Левитан как-то сторонился людей. Его мало кто интересовал. Он подружился с А. П. Чеховым, который присоединялся к нам на прогулках за город, еще будучи молодым студентом Московского университета.
Левитан был разочарованный человек, всегда грустный. Он жил как-то не совсем на земле, всегда поглощенный тайной поэзией русской природы. Говорил мне с печалью: «Художника не любят — он не нужен. Вот Саврасов, это великий художник — и что же? Я был у него в доме, его не любят и дома. Все против, он чужд даже своим. Писателя легче понять, чем художника. Мне говорят близкие — напиши дачи, платформу, едет поезд или цветы, Москву, а ты все пишешь серый день, осень, мелколесье, кому это надо? Это скучно, это — Россия, не Швейцария, какие тут пейзажи! Ой, я не могу говорить с ними. Я умру — ненавижу…»

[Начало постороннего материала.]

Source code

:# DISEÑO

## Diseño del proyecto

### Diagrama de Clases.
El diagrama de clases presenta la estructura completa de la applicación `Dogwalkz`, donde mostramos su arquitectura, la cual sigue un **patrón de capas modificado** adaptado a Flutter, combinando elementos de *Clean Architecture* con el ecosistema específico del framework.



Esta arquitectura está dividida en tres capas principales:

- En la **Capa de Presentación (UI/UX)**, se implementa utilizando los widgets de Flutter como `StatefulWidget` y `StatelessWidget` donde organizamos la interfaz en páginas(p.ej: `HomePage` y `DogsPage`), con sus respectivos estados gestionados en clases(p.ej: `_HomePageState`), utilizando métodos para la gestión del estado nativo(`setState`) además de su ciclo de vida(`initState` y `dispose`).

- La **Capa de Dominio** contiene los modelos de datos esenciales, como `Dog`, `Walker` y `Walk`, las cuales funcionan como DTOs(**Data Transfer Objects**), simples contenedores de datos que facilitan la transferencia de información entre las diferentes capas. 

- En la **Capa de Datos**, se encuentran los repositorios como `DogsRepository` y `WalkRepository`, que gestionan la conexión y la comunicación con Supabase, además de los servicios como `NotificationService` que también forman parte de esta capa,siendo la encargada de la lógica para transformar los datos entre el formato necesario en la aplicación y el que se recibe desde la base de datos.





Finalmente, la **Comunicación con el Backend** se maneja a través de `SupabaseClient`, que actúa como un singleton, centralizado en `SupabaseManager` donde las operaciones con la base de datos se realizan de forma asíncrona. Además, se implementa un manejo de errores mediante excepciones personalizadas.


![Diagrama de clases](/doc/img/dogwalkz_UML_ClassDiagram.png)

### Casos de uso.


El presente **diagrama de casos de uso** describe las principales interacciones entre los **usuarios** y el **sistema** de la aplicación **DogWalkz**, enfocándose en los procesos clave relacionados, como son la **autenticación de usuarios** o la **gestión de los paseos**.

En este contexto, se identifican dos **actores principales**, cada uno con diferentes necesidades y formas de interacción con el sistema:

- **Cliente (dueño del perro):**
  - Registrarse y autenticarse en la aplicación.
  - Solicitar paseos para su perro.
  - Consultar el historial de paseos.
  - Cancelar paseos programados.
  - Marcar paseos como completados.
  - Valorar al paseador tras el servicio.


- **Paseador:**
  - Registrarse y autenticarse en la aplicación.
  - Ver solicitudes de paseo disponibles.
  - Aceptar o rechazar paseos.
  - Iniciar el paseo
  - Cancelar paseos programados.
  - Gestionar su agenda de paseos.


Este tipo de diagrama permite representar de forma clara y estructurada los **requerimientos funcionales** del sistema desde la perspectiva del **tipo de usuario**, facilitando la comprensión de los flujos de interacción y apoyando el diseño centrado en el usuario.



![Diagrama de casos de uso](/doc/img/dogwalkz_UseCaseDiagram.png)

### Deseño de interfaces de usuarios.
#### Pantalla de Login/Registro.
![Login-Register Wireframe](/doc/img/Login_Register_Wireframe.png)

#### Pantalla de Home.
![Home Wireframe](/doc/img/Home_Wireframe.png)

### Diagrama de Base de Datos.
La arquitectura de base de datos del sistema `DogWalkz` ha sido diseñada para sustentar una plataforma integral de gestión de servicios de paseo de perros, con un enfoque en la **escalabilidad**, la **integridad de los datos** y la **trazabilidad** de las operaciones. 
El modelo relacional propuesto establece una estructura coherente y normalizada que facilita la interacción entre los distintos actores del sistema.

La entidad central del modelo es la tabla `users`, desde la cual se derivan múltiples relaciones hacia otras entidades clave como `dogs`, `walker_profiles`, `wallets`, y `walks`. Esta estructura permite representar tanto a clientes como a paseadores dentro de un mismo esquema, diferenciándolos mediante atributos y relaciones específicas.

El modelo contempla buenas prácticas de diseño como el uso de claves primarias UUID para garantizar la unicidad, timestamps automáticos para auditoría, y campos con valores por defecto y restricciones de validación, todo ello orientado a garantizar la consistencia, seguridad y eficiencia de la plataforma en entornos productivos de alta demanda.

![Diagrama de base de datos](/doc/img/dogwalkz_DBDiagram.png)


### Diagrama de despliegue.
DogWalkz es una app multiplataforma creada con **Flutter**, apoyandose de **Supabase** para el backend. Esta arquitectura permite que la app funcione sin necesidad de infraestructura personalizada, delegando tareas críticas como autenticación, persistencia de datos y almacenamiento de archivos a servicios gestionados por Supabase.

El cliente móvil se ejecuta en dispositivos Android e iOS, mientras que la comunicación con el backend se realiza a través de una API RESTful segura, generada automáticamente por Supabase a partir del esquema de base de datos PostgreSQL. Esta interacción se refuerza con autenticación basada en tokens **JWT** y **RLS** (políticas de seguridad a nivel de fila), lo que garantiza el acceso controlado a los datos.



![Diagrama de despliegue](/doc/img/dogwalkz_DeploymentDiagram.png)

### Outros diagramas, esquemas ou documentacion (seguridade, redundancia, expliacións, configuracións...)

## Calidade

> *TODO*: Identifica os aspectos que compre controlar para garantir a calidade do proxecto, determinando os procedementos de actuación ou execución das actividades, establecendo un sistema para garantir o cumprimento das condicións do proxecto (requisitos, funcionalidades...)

Левитан часто впадал в меланхолию и часто плакал. Иногда он искал — прочесть такое, чтобы вызвало страдание и грусть. Уговаривал меня читать вместе. «Мы найдем настроение, это так хорошо, так грустно — душе так нужны слезы…»
Летом Левитан мог лежать на траве целый день и смотреть в высь неба. «Как странно все это и страшно, — говорил он мне, — и как хорошо небо, и никто не смотрит. Какая тайна мира — земля и небо. Нет конца, никто никогда не поймет этой тайны, как не поймут и смерть. А искусство — в нем есть что-то небесное — музыка».
Я разделял его созерцание, но не любил, когда он плакал.
— Довольно реветь, — говорил я ему.
— Константин, я не реву, я рыдаю, — отвечал он, сердясь на меня.
Но делался веселей.
Я любил солнце, радость жизни, цветы, раздолье лугов. И однажды у пригорка за городом, где внизу блестел ручей струей бегущей воды, расцвел шиповник, большие кусты его свежо и ярко горели на солнце, его цветы розовели праздником радости весны.
— Исаак, — сказал я — смотри, шиповник, давай поклонимся ему, помолимся.
И оба мы, еще мальчишки, встали на колени. «Шиповник!» — сказал Левитан смеясь.
— Радостью славишь ты солнце, — сказал я, — продолжай, Исаак…
— …И даришь нас красотой весны своей.
— Мы поклоняемся тебе.
Мы запутались в импровизации, оба кланялись шиповнику и, посмотрев друг на друга, расхохотались. «До чего глупо!»
Как-то ранней весной в Школу на Мясницкую пришел какой-то простой человек, молодой румяный купец из Охотного ряда.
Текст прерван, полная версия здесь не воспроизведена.